Tuesday, November 5, 2013

Books: Graham Masterton: A Terrible Beauty

As I have mentioned in a couple of posts already, the last two weeks I went to an off-season Holidays.
One of the things I really enjoy when I'm on my holidays is to relax and read a couple of books in peace and quite. This time I read only one, but boy! It was a good one!
Graham Masterton is one of my most beloved horror writers and I had read almost all of his books but not this one...
So I chose 'A Terrible Beauty' to be my holiday reading companion, and I really enjoyed it!
From the first pages the book absorbs the reader, transferring him to the cloudy and gloomy countryside of Cork in Ireland, where a very old mass murder was discovered. As a usual happening in almost all of Graham Masterton's books, the atmosphere and the suspense are present from the start, and as the reader continues reading finds it really very hard to stop, and that is something which happened to me as well.

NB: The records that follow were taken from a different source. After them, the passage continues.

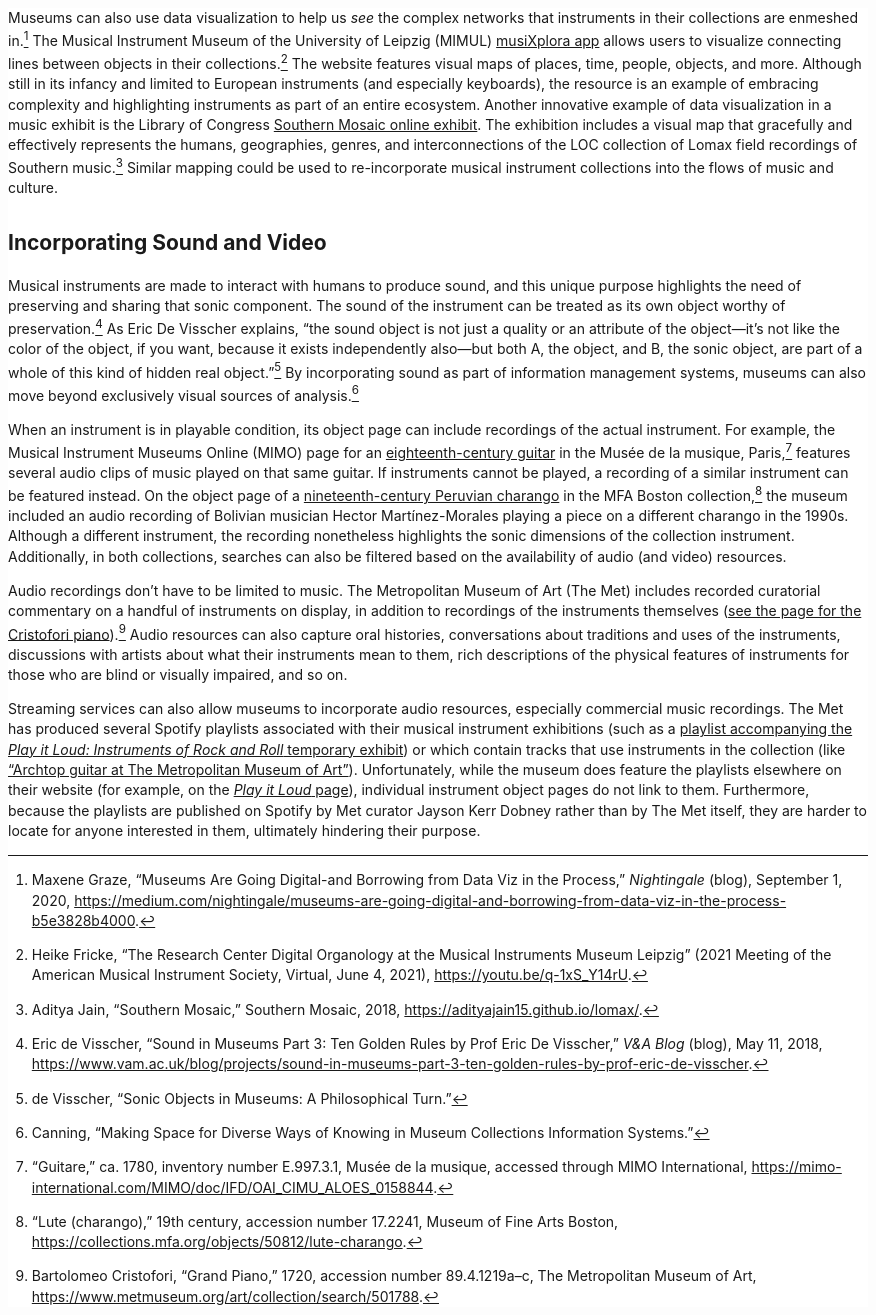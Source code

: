 Museums can also use data visualization to help us *see* the complex networks that instruments in their collections are enmeshed in.[^27]  The Musical Instrument Museum of the University of Leipzig (MIMUL) [musiXplora app](https://musixplora.de/mimul_objects/baccae/) allows users to visualize connecting lines between objects in their collections.[^28] The website features visual maps of places, time, people, objects, and more. Although still in its infancy and limited to European instruments (and especially keyboards), the resource is an example of embracing complexity and highlighting instruments as part of an entire ecosystem. Another innovative example of data visualization in a music exhibit is the Library of Congress [Southern Mosaic online exhibit](https://adityajain15.github.io/lomax/). The exhibition includes a visual map that gracefully and effectively represents the humans, geographies, genres, and interconnections of the LOC collection of Lomax field recordings of Southern music.[^29] Similar mapping could be used to re-incorporate musical instrument collections into the flows of music and culture.


## Incorporating Sound and Video

Musical instruments are made to interact with humans to produce sound, and this unique purpose highlights the need of preserving and sharing that sonic component. The sound of the instrument can be treated as its own object worthy of preservation.[^30] As Eric De Visscher explains, “the sound object is not just a quality or an attribute of the object—it’s not like the color of the object, if you want, because it exists independently also—but both A, the object, and B, the sonic object, are part of a whole of this kind of hidden real object.”[^31] By incorporating sound as part of information management systems, museums can also move beyond exclusively visual sources of analysis.[^32]

When an instrument is in playable condition, its object page can include recordings of the actual instrument. For example, the Musical Instrument Museums Online (MIMO) page for an [eighteenth-century guitar](https://mimo-international.com/MIMO/doc/IFD/OAI_CIMU_ALOES_0158844)  in the Musée de la musique, Paris,[^33] features several audio clips of music played on that same guitar. If instruments cannot be played, a recording of a similar instrument can be featured instead. On the object page of a [nineteenth-century Peruvian charango](https://collections.mfa.org/objects/50812/lute-charango) in the MFA Boston collection,[^34] the museum included an audio recording of Bolivian musician Hector Martínez-Morales playing a piece on a different charango in the 1990s. Although a different instrument, the recording nonetheless highlights the sonic dimensions of the collection instrument. Additionally, in both collections, searches can also be filtered based on the availability of audio (and video) resources.

Audio recordings don’t have to be limited to music. The Metropolitan Museum of Art (The Met) includes recorded curatorial commentary on a handful of instruments on display, in addition to recordings of the instruments themselves ([see the page for the Cristofori piano](https://www.metmuseum.org/art/collection/search/501788)).[^35] Audio resources can also capture oral histories, conversations about traditions and uses of the instruments, discussions with artists about what their instruments mean to them, rich descriptions of the physical features of instruments for those who are blind or visually impaired, and so on.

Streaming services can also allow museums to incorporate audio resources, especially commercial music recordings. The Met has produced several Spotify playlists associated with their musical instrument exhibitions (such as a  [playlist accompanying the *Play it Loud: Instruments of Rock and Roll* temporary exhibit](https://open.spotify.com/playlist/5p8tCEAAqdYFUKNghWVvAS?si=7d6729f71e5f4957)) or which contain tracks that use instruments in the collection (like [“Archtop guitar at The Metropolitan Museum of Art”](https://open.spotify.com/playlist/39SeFbwdAAruLcrdn5T0Qt?si=525ee07b6e8847eb)). Unfortunately, while the museum does feature the playlists elsewhere on their website (for example, on the [*Play it Loud* page](https://www.metmuseum.org/exhibitions/listings/2019/play-it-loud)), individual instrument object pages do not link to them. Furthermore, because the playlists are published on Spotify by Met curator Jayson Kerr Dobney rather than by The Met itself, they are harder to locate for anyone interested in them, ultimately hindering their purpose.


[^1]:  Christopher Small, “Musicking — the Meanings of Performing and Listening. A Lecture,” *Music Education Research* 1, no. 1 (March 1, 1999): 9–22, https://doi.org/10.1080/1461380990010102.
[^2]:  Eliot Bates, “The Social Life of Musical Instruments,”  *Ethnomusicology* 56, no. 3 (2012): 363–95, https://doi.org/10.5406/ethnomusicology.56.3.0363; Kevin Dawe, “People, Objects, Meaning: Recent Work on the Study and Collection of Musical Instruments,” *The Galpin Society Journal* 54 (2001): 219–32, https://doi.org/10.2307/842454; Kevin Dawe, “The Cultural Study of Musical Instruments,” in *The Cultural Study of Music: A Critical Introduction*, ed. Martin Clayton, Trevor Herbert, and Richard Middleton, 2nd ed. (New York: Taylor & Francis Group, 2011), 195–205, http://ebookcentral.proquest.com/lib/gwu/detail.action?docID=957262; Henry Johnson, “An Ethnomusicology of Musical Instruments: Form, Function, and Meaning,” *Journal of the Anthropological Society of Oxford* 26, no. 3 (January 1995): 257–69; P. Allen Roda, “Toward a New Organology: Material Culture and the Study of Musical Instruments – Material World,” *Material World* (blog), November 21, 2007, https://materialworldblog.com/2007/11/toward-a-new-organology-material-culture-and-the-study-of-musical-instruments/; John Tresch and Emily I. Dolan, “Toward a New Organology: Instruments of Music and Science,” *Osiris* 28, no. 1 (2013): 278–98, https://doi.org/10.1086/671381.
[^3]:  Sarah Baker, Lauren Istvandity, and Raphaël Nowak, “The Sound of Music Heritage: Curating Popular Music in Music Museums and Exhibitions,” *International Journal of Heritage Studies* 22, no. 1 (January 2, 2016): 70–81, https://doi.org/10.1080/13527258.2015.1095784; Sarah Baker, Lauren Istvandity, and Raphaël Nowak, *Curating Pop: Exhibiting Popular Music in the Museum* (Bloomsbury Academic, 2019); Alcina Cortez, “The Digital Museum: On Studying New Trajectories for the Music Museum,” *MW2016: Museums and the Web 2016*, March 2, 2016, https://mw2016.museumsandtheweb.com/paper/the-digital-museum-on-studying-new-trajectories-for-the-music-museum/.
[^4]:  Suse Anderson, “Some Provocations on the Digital Future of Museums,” in *The Digital Future of Museums: Conversations and Provocations* (London: Routledge, 2020), 20, https://doi.org/10.4324/9780429491573.
[^5]:  Johnson, “An Ethnomusicology of Musical Instruments: Form, Function, and Meaning.”
[^6]:  Dawe, “The Cultural Study of Musical Instruments.”
[^7]:  Ethnomusicology is the anthropological study of music, or the study of music as culture. For an introduction to ethnomusicology, see  Kay Kaufman Shelemay, *Soundscapes: Exploring Music in a Changing World*, Third Edition (New York: W. W. Norton, 2015).
[^8]:  Bates, “The Social Life of Musical Instruments.”
[^9]:  “The Cultural Study of Musical Instruments,” 195.
[^10]:  Arjun Appadurai, ed., *The Social Life of Things: Commodities in Cultural Perspective* (Cambridge: Cambridge University Press, 1986), https://doi.org/10.1017/CBO9780511819582; Ian Hodder, *Where Are We Heading?: The Evolution of Humans and Things* (Yale University Press, 2018); Tim Ingold, *Redrawing Anthropology: Materials, Movements, Lines* (Ashgate Publishing, Ltd., 2011); Bruno Latour, *Reassembling the Social: An Introduction to Actor-Network-Theory* (Oxford University Press, 2005); Daniel Miller, ed., *Materiality* (Durham, NC: Duke University Press, 2005).
[^11]:  Anderson, “Some Provocations on the Digital Future of Museums”; Tony Bennett, “The Exhibitionary Complex,” in *Culture/Power/History: A Reader in Contemporary Social Theory*, ed. Nicholas B. Dirks, Geoff Eley, and Sherry B. Ortner, vol. 12 (Princeton, N.J.: Princeton University Press, 1994), 123–54, https://doi.org/10.1515/9780691228006-006; Fiona Cameron and Sarah Mengler, “Complexity, Transdisciplinarity and Museum Collections Documentation: Emergent Metaphors for a Complex World,” *Journal of Material Culture* 14, no. 2 (June 1, 2009): 189–218, https://doi.org/10.1177/1359183509103061; Fiona Cameron and Sarah Mengler, “Activating the Networked Object for a Complex World,” in *Handbook of Research on Technologies and Cultural Heritage: Applications and Environments*, ed. Georgios Styliaras, Dimitros Koukopoulos, and Fotis Lazarinis (Hershey, PA: IGI Global, 2010), 166–87.
[^12]:  Kate Bailey, Victoria Broackes, and Eric de Visscher, “‘The Longer We Heard, the More We Looked’ Music at the Victoria and Albert Museum,” *Curator: The Museum Journal* 62, no. 3 (2019): 327–41, https://doi.org/10.1111/cura.12334.
[^13]:  Bailey, Broackes, and de Visscher; Alcina Cortez, “Performatively Driven: A Genre for Signifying in Popular Music Exhibitions,”  *Curator: The Museum Journal* 62, no. 3 (2019): 343–66, https://doi.org/10.1111/cura.12330.
[^14]:  Eric de Visscher, “Sonic Objects in Museums: A Philosophical Turn” (MINIM UK Digital Humanities and Musical Heritage Workshop, Royal College of Music, London, July 2, 2018), https://youtu.be/wa19gwcxa8o.
[^15]: Cortez, “The Digital Museum”; Cortez, “Performatively Driven.”
[^16]:  Erin Canning, “Making Space for Diverse Ways of Knowing in Museum Collections Information Systems,” *ICOM CIDOC* (blog), August 2020, https://cidoc.mini.icom.museum/blog/making-space-for-diverse-ways-of-knowing-in-museum-collections-information-systems-erin-canning-august-2020/.
[^17]:  Anderson, “Some Provocations on the Digital Future of Museums”; Canning, “Making Space for Diverse Ways of Knowing in Museum Collections Information Systems.”
[^18]:  “Activating the Networked Object for a Complex World,” 171.
[^19]:  Fiona R. Cameron, *The Future of Digital Data, Heritage and Curation: In a More-than-Human World* (Routledge, 2021).
[^20]:  Ingold, *Redrawing Anthropology*.
[^21]:  Canning, “Making Space for Diverse Ways of Knowing in Museum Collections Information Systems.”
[^22]:  “Octave Guitar: ‘Tiple’,” 1898-99, catalog number E201482D-0, Smithsonian National Museum of Natural History, http://n2t.net/ark:/65665/33f53b0b7-ae6c-49d8-97a3-18a40325db36.
[^23]:  Néstor Murray-Irizarry, “Renace un olvidado tiple requinto costero puertorriqueño de 1898,” *El Adoquín Times*, September 30, 2021, https://eladoquintimes.com/2021/09/30/renace-un-olvidado-tiple-requinto-costero-puertorriqueno-de-1898/.
[^24]:  “Alto saxophone owned and played by Charlie Parker,” ca. 1947, object number 2019.10.1a-g, Smithsonian National Museum of African American History and Culture, http://www.3d.si.edu/object/3d/alto-saxophone-owned-and-played-charlie-parker%3Ac7c58ff8-fd1f-4cf6-9813-6bca3cd0b8b3.
[^25]:  “Concerto Candelas Guitar, played by Jose Feliciano,” 1967, ID number 2018.0136.01, Smithsonian National Museum of American History, https://3d.si.edu/object/3d/concerto-candelas-guitar-played-jose-feliciano%3A44c59cb6-97d4-4818-878e-26bfafdd004b.
[^26]:  Frank Bär, “MUSICES, and 3D Scanning of Instruments” (MINIM UK Digital Humanities and Musical Heritage Workshop, Royal College of Music, London, July 2, 2018), https://youtu.be/wrlcFDswF3E; Germanisches Nationalmuseum, “MUSICES,” Germanisches Nationalmuseum, accessed November 23, 2021, https://www.gnm.de/en/research/research-projects/musices/.
[^27]:  Maxene Graze, “Museums Are Going Digital-and Borrowing from Data Viz in the Process,” *Nightingale* (blog), September 1, 2020, https://medium.com/nightingale/museums-are-going-digital-and-borrowing-from-data-viz-in-the-process-b5e3828b4000.
[^28]:  Heike Fricke, “The Research Center Digital Organology at the Musical Instruments Museum Leipzig” (2021 Meeting of the American Musical Instrument Society, Virtual, June 4, 2021), https://youtu.be/q-1xS_Y14rU.
[^29]:  Aditya Jain, “Southern Mosaic,” Southern Mosaic, 2018, https://adityajain15.github.io/lomax/.
[^30]:  Eric de Visscher, “Sound in Museums Part 3: Ten Golden Rules by Prof Eric De Visscher,” *V&A Blog* (blog), May 11, 2018, https://www.vam.ac.uk/blog/projects/sound-in-museums-part-3-ten-golden-rules-by-prof-eric-de-visscher.
[^31]:  de Visscher, “Sonic Objects in Museums: A Philosophical Turn.”
[^32]:  Canning, “Making Space for Diverse Ways of Knowing in Museum Collections Information Systems.”
[^33]:  “Guitare,” ca. 1780, inventory number E.997.3.1, Musée de la musique, accessed through MIMO International, https://mimo-international.com/MIMO/doc/IFD/OAI_CIMU_ALOES_0158844.
[^34]:  “Lute (charango),” 19th  century, accession number 17.2241, Museum of Fine Arts Boston, https://collections.mfa.org/objects/50812/lute-charango.
[^35]:  Bartolomeo Cristofori, “Grand Piano,” 1720, accession number 89.4.1219a–c, The Metropolitan Museum of Art, https://www.metmuseum.org/art/collection/search/501788.
[^36]:  “22-inch kettledrum,” 19th  century, inventory number 2863, University of Edinburgh, accessed through MINIM UK, http://minim.ac.uk/index.php/explore/?instrument=29069.
[^37]:  Chris Caple, “In Working Condition,” in *Conservation Skills* (London: Routledge, 2000), https://doi.org/10.4324/9780203086261.
[^38]:  The Met, “Fabiola Méndez, Cuatrista,” YouTube, October 15, 2021, https://www.youtube.com/watch?v=X0U3fP0tZyY&list=PLB73DA5433C3A8C95&index=1.
[^39]:  Efrain Vega, “Cuatro,” 1995, accession number 2004.395.1a–c, The Metropolitan Museum of Art,  [https://www.metmuseum.org/art/collection/search/503759](https://www.metmuseum.org/art/collection/search/503759); Luis Ángel Colón, “Tiple Puertorriqueño,” 2002, accession number 2003.216.2, The Metropolitan Museum of Art,  [https://www.metmuseum.org/art/collection/search/503622](https://www.metmuseum.org/art/collection/search/503622); Luis Ángel Colón, “Cuatro Puertorriqueño,” 2002, accession number 2003.216.1, The Metropolitan Museum of Art, https://www.metmuseum.org/art/collection/search/503621.
[^40]:  Pac Pobric, “How The Met Is Presenting a New Global Narrative for Musical Instruments,” The Metropolitan Museum of Art, September 18, 2018, https://www.metmuseum.org/blogs/collection-insights/2018/musical-instruments-art-of-music-through-time-interview.
[^41]:  Ryūryūkyo Shinsai, “Musical Instruments for the Noh Dance,” 19th  century, accession number JP1975, The Metropolitan Museum of Art, https://www.metmuseum.org/art/collection/search/54560.
[^42]:  There are three types of drums used in the  _hayashi_  ensemble which traditionally accompanies  _Noh_ performances:  the *tsuzumi* or *kotsuzumi*, the­ *ōtsuzumi*, and a small *taiko*. See David W. Hughes, “Tsuzumi,” in *Grove Music Online* (Oxford University Press, September 22, 2015), https://doi-org.proxygw.wrlc.org/10.1093/gmo/9781561592630.article.L2286359.
[^43]:  “O-tsuzumi (大鼓  ),” 20th  century, accession number 1986.467.33, https://www.metmuseum.org/art/collection/search/504426.
[^44]:  Elena Villaespesa, Madhav Tankha, and Bora Shehu, “The Met’s Object Page: Towards a New Synthesis of Scholarship and Storytelling,” *MW19: MW 2019*, January 15, 2019, https://mw19.mwconf.org/paper/the-mets-object-page-towards-a-new-synthesis-of-scholarship-and-storytelling/.
[^45]:  Utagawa Toyokuni I, “The Actors Matsumoto Yonesaburo and Segawa Kikunojo,” ca. 1803, accession number 16.534, The Brooklyn Museum, https://www.brooklynmuseum.org/opencollection/objects/9784.
[^46]:  Neal Stimler, Louise Rawlinson, and Andrew Lih, “Where Are The Edit and Upload Buttons? Dynamic Futures for Museum Collections Online,” *MW19: MW 2019*, April 4, 2019, https://mw19.mwconf.org/paper/where-are-the-edit-and-upload-buttons-dynamic-futures-for-museum-collections-online/.
[^47]:  Susan Cairns, “Mutualizing Museum Knowledge: Folksonomies and the Changing Shape of Expertise,” *Curator: The Museum Journal* 56, no. 1 (January 2013): 107–19; Cameron and Mengler, “Complexity, Transdisciplinarity and Museum Collections Documentation.”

I was really trying to stop reading in order not to finish the book in one day! (It finally took me 3 days).
I don't really want to reveal anything of the plot, and for that reason I will just put here a copy of the summary which you can find on the back page of the book:

"There are things I need to know..."
On a farm in southern Ireland, the dismembered bones of eleven women are found in a common grave, buried eight decades ago. Detective Superintendent Katie Maguire is used to bloodshed, but this ivory litter of human remains is unimaginable butchery.
"Of other worlds apart from this..."
In isolated darkness not far away, an American tourist is at the mercy of a serial killer. His tools are a boning knife, twine, and a doll fashioned from nails and fishhooks. The murder of his victims is second only to the pleasure of their pain.
"Darker places inhabited by evil monstrosities..."
As an eighty-year-old mystery unfolds, so does a modern-day ritual that's marked Katie Maguire as its next victim. For what happened once in this small picturesque village is happening again. It's more than a series of horrifying crimes. It's tradition.
"Take me there."

I'm sure the people who enjoy good horror stories will find this book excellent!